▸ **Action item**
Give back exactly the lines from the one holding "[洋基工程申請股票上市 - 工商時報](https://ctee.com.tw/news/stocks/502797.html" to the last line of the entries, both included, and nothing more.

[Opening Records for the task section]

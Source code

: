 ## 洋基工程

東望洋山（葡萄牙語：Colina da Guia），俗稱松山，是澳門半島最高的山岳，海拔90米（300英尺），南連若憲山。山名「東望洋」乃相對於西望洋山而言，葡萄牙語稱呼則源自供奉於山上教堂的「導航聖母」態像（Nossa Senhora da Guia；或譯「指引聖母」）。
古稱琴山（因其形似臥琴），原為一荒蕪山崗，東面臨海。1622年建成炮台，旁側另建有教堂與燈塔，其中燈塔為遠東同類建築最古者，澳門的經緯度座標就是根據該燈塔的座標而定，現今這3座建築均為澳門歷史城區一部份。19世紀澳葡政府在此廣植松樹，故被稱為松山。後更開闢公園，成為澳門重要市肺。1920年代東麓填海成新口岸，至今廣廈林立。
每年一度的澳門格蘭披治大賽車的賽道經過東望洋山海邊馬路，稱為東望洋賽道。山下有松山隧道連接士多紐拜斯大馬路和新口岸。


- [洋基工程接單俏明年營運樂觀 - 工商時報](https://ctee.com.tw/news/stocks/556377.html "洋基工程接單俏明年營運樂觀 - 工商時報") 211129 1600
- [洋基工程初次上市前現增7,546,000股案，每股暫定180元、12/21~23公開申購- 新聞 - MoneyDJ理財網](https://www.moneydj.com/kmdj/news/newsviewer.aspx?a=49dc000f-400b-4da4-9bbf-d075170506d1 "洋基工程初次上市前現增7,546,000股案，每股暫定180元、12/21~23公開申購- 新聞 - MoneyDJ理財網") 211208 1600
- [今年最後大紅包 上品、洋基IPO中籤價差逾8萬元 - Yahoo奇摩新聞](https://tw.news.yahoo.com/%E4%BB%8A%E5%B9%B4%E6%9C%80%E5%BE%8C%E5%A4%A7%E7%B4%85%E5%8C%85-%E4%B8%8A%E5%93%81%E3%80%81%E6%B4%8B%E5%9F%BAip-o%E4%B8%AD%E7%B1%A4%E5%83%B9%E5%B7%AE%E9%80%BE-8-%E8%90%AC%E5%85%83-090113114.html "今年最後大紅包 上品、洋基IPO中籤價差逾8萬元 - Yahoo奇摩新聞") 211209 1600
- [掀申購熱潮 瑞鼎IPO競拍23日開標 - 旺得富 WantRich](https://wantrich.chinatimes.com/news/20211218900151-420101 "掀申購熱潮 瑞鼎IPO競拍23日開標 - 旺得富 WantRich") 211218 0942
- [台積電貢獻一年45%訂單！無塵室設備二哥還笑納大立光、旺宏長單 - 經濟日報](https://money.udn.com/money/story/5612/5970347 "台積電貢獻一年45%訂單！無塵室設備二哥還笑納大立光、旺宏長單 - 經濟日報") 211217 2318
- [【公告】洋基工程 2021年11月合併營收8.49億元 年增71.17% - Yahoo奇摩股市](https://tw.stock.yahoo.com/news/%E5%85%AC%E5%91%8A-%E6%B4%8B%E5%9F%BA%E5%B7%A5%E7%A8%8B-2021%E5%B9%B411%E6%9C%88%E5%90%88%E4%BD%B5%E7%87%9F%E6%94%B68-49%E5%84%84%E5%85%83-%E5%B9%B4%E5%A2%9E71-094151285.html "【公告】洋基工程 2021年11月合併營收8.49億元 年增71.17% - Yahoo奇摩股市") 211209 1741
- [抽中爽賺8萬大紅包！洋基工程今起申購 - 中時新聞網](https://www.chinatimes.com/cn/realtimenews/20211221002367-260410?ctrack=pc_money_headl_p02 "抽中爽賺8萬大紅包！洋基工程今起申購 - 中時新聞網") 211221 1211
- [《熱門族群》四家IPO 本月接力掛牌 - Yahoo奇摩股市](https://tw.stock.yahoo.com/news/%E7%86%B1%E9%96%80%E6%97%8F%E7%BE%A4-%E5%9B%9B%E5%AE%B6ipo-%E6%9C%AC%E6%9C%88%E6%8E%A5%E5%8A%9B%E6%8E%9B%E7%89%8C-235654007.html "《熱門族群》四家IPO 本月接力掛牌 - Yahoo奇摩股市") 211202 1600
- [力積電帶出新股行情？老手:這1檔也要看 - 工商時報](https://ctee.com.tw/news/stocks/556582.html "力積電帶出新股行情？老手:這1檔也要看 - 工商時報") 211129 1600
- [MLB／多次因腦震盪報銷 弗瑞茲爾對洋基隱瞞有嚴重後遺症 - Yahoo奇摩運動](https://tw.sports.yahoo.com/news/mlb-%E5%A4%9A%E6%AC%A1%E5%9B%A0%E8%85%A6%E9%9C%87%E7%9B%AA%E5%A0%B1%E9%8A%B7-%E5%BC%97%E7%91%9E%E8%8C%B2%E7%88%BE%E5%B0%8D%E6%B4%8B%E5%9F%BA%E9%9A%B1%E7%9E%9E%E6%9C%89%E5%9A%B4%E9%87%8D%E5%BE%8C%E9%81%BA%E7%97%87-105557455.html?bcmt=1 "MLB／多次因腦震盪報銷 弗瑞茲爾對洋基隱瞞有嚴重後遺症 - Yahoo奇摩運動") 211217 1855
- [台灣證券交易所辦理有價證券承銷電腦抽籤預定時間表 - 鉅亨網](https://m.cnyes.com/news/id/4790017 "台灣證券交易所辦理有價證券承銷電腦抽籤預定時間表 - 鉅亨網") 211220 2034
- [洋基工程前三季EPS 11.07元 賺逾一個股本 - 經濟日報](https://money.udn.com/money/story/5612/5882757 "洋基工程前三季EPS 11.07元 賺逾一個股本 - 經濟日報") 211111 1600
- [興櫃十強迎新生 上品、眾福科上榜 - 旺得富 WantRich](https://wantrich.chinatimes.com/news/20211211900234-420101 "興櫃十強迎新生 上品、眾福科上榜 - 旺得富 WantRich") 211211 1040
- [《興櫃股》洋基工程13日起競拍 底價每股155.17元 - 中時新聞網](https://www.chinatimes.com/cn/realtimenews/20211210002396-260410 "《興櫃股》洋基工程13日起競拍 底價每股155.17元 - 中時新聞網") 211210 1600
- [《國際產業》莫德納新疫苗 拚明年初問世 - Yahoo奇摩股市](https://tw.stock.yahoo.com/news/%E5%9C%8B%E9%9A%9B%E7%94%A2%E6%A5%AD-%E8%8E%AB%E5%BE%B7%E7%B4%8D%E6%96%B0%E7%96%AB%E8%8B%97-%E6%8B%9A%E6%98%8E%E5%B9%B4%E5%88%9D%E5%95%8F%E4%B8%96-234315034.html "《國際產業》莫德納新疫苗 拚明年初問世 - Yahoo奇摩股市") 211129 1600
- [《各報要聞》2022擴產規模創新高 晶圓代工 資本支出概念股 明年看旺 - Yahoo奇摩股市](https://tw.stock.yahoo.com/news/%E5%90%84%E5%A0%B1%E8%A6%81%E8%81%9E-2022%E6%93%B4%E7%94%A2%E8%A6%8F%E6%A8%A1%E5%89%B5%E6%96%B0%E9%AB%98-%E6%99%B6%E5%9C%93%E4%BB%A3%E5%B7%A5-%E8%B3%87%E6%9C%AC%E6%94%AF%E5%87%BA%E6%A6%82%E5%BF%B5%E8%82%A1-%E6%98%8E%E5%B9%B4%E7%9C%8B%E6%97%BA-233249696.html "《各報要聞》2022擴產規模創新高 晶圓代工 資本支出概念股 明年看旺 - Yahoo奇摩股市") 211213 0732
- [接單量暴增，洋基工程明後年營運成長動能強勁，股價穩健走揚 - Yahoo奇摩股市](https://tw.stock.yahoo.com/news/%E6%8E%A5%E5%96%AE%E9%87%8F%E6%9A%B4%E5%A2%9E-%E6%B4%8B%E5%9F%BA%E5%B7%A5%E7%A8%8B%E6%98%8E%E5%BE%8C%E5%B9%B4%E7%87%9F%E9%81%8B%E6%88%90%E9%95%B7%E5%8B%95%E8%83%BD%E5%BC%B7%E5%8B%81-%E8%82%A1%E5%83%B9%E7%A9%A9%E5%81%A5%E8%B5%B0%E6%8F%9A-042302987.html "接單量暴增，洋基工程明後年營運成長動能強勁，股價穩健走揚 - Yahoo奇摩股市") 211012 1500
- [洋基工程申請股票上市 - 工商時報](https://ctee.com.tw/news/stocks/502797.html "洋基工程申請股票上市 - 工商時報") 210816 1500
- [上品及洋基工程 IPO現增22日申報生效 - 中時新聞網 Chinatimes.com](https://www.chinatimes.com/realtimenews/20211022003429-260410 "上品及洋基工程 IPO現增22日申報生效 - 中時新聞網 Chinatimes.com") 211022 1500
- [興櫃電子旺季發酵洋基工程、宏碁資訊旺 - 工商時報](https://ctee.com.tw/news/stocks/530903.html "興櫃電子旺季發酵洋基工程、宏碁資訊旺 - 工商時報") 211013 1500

[Closing Records for the task section]

▸ **Your solution**
- [洋基工程申請股票上市 - 工商時報](https://ctee.com.tw/news/stocks/502797.html "洋基工程申請股票上市 - 工商時報") 210816 1500
- [上品及洋基工程 IPO現增22日申報生效 - 中時新聞網 Chinatimes.com](https://www.chinatimes.com/realtimenews/20211022003429-260410 "上品及洋基工程 IPO現增22日申報生效 - 中時新聞網 Chinatimes.com") 211022 1500
- [興櫃電子旺季發酵洋基工程、宏碁資訊旺 - 工商時報](https://ctee.com.tw/news/stocks/530903.html "興櫃電子旺季發酵洋基工程、宏碁資訊旺 - 工商時報") 211013 1500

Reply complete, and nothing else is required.